> _What you need to do_
Once you reach the line that holds "- Also stamina, speed, strength, injured" in the listing below, output it and every line after it through the line that holds "- returns: player details", word for word.

□ □ □

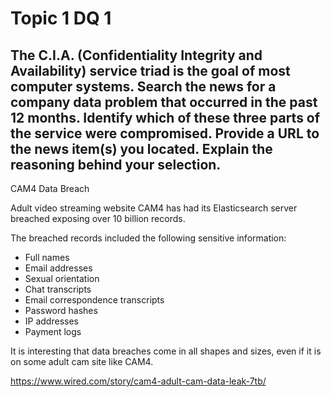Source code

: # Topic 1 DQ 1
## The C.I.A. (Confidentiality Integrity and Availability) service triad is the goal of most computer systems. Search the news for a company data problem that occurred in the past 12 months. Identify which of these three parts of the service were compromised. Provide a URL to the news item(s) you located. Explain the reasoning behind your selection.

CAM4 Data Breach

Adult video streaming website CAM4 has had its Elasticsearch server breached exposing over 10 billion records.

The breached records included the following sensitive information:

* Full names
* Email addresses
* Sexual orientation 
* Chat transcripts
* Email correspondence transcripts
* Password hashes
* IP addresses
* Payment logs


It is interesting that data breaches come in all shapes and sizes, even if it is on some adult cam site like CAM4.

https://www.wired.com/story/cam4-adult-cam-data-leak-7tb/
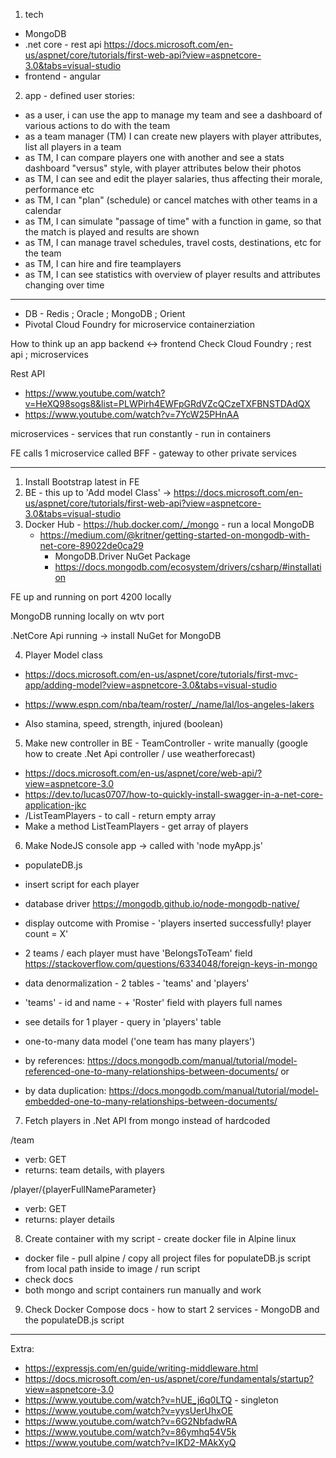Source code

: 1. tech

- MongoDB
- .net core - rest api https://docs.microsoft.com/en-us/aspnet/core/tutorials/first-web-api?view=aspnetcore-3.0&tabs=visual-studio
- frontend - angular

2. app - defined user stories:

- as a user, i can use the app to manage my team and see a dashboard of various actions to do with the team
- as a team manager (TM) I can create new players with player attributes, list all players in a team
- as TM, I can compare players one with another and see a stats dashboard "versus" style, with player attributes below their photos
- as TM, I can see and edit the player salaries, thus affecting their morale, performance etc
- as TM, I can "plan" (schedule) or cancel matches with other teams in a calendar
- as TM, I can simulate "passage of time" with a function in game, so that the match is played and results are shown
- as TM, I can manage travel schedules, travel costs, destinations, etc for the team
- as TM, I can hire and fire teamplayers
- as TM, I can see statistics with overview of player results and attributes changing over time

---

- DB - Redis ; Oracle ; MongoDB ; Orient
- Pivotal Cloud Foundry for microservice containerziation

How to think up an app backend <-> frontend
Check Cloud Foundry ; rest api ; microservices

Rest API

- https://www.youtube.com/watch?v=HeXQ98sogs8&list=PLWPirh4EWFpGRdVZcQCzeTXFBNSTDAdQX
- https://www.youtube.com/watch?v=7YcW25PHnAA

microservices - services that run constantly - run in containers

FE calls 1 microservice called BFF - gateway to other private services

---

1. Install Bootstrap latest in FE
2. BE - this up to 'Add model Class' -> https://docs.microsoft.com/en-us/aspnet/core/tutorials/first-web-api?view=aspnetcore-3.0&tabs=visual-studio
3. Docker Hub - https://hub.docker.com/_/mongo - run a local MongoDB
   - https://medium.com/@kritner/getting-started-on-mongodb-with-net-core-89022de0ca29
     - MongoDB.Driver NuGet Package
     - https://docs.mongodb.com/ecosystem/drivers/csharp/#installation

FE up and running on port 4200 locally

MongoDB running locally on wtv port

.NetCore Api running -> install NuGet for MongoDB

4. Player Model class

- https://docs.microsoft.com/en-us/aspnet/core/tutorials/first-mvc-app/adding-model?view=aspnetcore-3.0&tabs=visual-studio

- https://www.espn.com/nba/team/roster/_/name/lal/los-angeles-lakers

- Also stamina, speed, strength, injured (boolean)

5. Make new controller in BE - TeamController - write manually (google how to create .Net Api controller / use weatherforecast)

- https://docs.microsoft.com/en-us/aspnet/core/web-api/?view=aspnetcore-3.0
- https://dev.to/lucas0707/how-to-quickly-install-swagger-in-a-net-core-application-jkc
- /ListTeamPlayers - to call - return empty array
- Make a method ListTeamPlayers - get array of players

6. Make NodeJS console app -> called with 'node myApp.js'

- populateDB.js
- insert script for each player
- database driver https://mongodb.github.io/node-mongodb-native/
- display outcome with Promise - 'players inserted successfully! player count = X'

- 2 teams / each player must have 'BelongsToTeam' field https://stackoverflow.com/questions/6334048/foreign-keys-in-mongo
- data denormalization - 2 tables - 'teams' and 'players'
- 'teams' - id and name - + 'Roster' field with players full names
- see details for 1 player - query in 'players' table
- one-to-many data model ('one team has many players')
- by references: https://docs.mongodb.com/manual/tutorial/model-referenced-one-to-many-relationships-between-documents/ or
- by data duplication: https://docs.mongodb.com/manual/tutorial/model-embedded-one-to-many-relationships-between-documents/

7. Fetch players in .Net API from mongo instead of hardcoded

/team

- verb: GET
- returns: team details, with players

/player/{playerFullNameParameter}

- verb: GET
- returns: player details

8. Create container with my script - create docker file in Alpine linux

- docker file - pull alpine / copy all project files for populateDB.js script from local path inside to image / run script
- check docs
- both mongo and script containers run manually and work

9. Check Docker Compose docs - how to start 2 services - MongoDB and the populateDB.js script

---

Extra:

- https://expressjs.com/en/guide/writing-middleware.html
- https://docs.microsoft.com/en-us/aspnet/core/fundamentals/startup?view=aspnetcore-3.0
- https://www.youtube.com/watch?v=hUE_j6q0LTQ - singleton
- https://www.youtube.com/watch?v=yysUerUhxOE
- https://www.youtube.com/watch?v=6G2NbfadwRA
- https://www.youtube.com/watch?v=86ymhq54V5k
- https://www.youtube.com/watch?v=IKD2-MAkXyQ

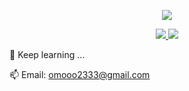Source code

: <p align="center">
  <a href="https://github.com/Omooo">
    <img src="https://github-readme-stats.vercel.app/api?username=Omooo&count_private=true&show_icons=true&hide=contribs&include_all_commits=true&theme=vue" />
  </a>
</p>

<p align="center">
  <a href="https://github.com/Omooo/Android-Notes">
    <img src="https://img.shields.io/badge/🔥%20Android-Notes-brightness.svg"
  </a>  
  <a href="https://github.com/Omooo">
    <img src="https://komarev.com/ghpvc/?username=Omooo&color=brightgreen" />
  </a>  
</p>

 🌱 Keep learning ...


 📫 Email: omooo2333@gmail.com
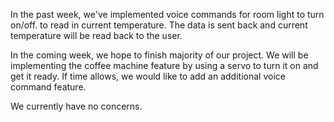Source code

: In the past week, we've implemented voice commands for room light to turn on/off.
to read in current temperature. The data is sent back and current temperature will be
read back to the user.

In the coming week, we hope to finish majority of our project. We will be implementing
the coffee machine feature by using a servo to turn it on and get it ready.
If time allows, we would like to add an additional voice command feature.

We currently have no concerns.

□ □ □

> _Finished exercise_
- Also stamina, speed, strength, injured (boolean)

5. Make new controller in BE - TeamController - write manually (google how to create .Net Api controller / use weatherforecast)

- https://docs.microsoft.com/en-us/aspnet/core/web-api/?view=aspnetcore-3.0
- https://dev.to/lucas0707/how-to-quickly-install-swagger-in-a-net-core-application-jkc
- /ListTeamPlayers - to call - return empty array
- Make a method ListTeamPlayers - get array of players

6. Make NodeJS console app -> called with 'node myApp.js'

- populateDB.js
- insert script for each player
- database driver https://mongodb.github.io/node-mongodb-native/
- display outcome with Promise - 'players inserted successfully! player count = X'

- 2 teams / each player must have 'BelongsToTeam' field https://stackoverflow.com/questions/6334048/foreign-keys-in-mongo
- data denormalization - 2 tables - 'teams' and 'players'
- 'teams' - id and name - + 'Roster' field with players full names
- see details for 1 player - query in 'players' table
- one-to-many data model ('one team has many players')
- by references: https://docs.mongodb.com/manual/tutorial/model-referenced-one-to-many-relationships-between-documents/ or
- by data duplication: https://docs.mongodb.com/manual/tutorial/model-embedded-one-to-many-relationships-between-documents/

7. Fetch players in .Net API from mongo instead of hardcoded

/team

- verb: GET
- returns: team details, with players

/player/{playerFullNameParameter}

- verb: GET
- returns: player details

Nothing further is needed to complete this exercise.